E’ strano che non abbia scelto l’Ordine dei Servi. La ragioni possono essere tante. Osserviamo solo che, sul piano religioso, la sua vita in un Ordine, di cui egli costituiva una gloria, avrebbe messo a dura prova la sua umiltà; d’altra parte i Cappuccini erano i frati che a Reggio seguivano la regola più severa.

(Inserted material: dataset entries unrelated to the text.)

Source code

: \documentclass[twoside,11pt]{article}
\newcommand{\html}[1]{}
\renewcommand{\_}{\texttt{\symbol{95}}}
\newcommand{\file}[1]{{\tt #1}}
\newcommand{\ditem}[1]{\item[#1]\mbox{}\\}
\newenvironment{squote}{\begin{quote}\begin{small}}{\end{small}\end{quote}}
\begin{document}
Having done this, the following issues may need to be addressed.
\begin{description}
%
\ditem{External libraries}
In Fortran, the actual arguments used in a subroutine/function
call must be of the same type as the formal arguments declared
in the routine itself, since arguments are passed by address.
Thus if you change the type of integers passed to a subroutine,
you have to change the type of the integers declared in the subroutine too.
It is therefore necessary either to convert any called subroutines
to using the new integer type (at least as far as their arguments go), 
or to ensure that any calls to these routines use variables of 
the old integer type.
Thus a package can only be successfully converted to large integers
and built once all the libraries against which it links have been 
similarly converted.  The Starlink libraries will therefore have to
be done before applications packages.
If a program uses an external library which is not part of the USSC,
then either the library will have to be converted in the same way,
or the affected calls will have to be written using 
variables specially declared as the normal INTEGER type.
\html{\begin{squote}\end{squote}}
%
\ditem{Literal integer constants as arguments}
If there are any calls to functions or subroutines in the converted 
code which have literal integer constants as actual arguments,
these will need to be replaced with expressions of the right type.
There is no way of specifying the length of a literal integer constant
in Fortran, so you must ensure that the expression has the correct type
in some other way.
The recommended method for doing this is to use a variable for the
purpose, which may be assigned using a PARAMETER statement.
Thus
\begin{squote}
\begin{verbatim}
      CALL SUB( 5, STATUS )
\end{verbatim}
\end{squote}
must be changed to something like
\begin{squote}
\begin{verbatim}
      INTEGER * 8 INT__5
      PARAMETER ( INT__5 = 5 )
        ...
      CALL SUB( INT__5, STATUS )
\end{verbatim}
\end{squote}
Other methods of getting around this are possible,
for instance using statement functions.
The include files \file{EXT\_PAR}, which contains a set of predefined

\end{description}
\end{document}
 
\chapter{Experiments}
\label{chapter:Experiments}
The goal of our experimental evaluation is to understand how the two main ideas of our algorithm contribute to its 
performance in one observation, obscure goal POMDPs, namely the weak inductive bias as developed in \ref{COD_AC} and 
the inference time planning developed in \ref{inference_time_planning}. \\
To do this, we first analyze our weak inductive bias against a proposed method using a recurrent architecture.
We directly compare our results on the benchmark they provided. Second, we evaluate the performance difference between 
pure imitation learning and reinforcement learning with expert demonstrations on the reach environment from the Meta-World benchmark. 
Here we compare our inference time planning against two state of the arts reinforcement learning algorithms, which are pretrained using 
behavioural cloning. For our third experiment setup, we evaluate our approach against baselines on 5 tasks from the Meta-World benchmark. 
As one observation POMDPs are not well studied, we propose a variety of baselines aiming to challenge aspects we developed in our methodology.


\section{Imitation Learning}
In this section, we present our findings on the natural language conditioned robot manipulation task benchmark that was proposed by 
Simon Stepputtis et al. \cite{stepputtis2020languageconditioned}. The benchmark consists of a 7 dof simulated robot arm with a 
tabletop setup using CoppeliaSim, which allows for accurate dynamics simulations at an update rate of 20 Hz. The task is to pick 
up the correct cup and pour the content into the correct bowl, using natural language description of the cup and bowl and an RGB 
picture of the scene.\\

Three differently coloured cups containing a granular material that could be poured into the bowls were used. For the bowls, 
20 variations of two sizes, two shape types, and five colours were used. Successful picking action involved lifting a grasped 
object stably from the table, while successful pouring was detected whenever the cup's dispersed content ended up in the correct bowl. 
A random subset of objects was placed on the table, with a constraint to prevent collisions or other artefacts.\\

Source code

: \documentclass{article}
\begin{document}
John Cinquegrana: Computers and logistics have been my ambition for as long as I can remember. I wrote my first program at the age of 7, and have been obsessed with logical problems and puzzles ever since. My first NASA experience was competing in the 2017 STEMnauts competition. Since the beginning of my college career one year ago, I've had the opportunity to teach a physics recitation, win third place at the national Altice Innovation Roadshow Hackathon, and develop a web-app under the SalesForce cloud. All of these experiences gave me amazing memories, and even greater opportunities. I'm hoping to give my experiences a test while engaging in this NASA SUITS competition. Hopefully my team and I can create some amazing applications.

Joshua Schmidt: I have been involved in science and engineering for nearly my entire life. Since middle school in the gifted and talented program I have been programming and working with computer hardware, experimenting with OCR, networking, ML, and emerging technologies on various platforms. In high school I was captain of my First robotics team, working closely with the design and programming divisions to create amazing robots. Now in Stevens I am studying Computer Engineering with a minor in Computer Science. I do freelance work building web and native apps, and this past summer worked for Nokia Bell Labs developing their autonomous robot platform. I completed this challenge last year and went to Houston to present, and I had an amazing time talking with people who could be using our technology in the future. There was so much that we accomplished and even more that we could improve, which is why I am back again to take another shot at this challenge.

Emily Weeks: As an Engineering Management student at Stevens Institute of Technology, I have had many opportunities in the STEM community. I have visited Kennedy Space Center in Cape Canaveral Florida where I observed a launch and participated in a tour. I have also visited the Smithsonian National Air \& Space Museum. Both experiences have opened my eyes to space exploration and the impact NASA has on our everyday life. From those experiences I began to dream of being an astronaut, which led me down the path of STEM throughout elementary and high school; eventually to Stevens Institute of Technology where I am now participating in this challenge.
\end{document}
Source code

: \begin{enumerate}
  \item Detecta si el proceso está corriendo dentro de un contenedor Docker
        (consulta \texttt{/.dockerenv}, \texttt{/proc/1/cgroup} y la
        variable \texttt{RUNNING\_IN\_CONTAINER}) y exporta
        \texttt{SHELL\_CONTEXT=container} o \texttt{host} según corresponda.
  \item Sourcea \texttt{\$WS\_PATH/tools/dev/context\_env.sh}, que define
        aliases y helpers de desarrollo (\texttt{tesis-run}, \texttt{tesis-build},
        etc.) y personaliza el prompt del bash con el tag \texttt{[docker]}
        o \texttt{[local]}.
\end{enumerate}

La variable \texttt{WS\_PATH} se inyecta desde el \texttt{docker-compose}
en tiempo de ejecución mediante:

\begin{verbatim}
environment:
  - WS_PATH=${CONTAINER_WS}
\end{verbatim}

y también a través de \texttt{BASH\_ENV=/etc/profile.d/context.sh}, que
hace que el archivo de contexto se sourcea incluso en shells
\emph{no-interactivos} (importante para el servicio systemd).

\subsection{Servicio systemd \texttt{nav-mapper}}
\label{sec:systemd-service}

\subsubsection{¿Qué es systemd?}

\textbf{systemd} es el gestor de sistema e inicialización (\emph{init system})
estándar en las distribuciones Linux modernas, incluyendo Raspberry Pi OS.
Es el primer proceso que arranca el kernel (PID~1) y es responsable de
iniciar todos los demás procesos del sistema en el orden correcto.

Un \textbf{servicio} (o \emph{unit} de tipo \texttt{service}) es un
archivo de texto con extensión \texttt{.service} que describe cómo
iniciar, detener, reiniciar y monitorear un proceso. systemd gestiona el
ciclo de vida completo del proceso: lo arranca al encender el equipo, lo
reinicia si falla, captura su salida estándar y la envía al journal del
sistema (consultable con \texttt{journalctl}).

Si unì a questi come frate laico, impegnato alla preghiera e a dure penitenze, e contemporaneamente agli umili servizi di tener pulito il convento, coltivare l’orto, servire in cucina, curare i confratelli ammalati, girare per la questua in città. La sua umile santità lasciò traccia, tanto che circa un secolo dopo fra Giuseppe da Cannobbio pubblicò una sua breve biografia in appendice agli Annali dell’Ordine dei Cappuccini; in essa lo definì: “uomo di somma astinenza, di oratione quasi non mai intermessa, di una somma carità verso tutti, e principalissimamente infermi ed umilissimo fra tutti li più umili laici. Soprattutto però venerò … con tenera pietà la Gran Madre di Dio, come sua Benefattrice … né usava chiamarla con altro nome, che di Madre sua; ed implorando il di lei patrocinio ottenne molte insigni gratie”. Di queste fra Giuseppe ne ricorda due: la guarigione improvvisa “con miracolo agli occhi di tutti” “da un interno mortale canchero” in gola e la salvezza nell’attraversare un fiume in piena “viaggiando verso Mantova”. Questi particolari sono certo alterati dall’evidente tono agiografico, ma sono credibili nella sostanza, in quanto sono uno sviluppo coerente di ciò che sappiamo del giovane Marchino. [per la vita di Marchino tra i Cappuccini cfr. BIGI Mariano, Marchino nell’archivistica dei Cappuccini, in: Bollettino Storico Reggiano, n. 118, marzo 2003] Nel 1630, l’anno della grande peste famosa per la descrizione manzoniana, egli si trovava nel monastero di Piacenza. Il 2 agosto fu preso da un attacco così violento di peste che morì in poche ore, facendo appena in tempo a farsi portare la tavoletta con l’immagine della Madonna che egli sempre venerava. Così egli, il trovatello, visse sempre povero, ma morì ricchissimo, poiché affrontò gli istanti supremi con la serena, appagante certezza di essere atteso “dalla Madre sua”. (Z. D.)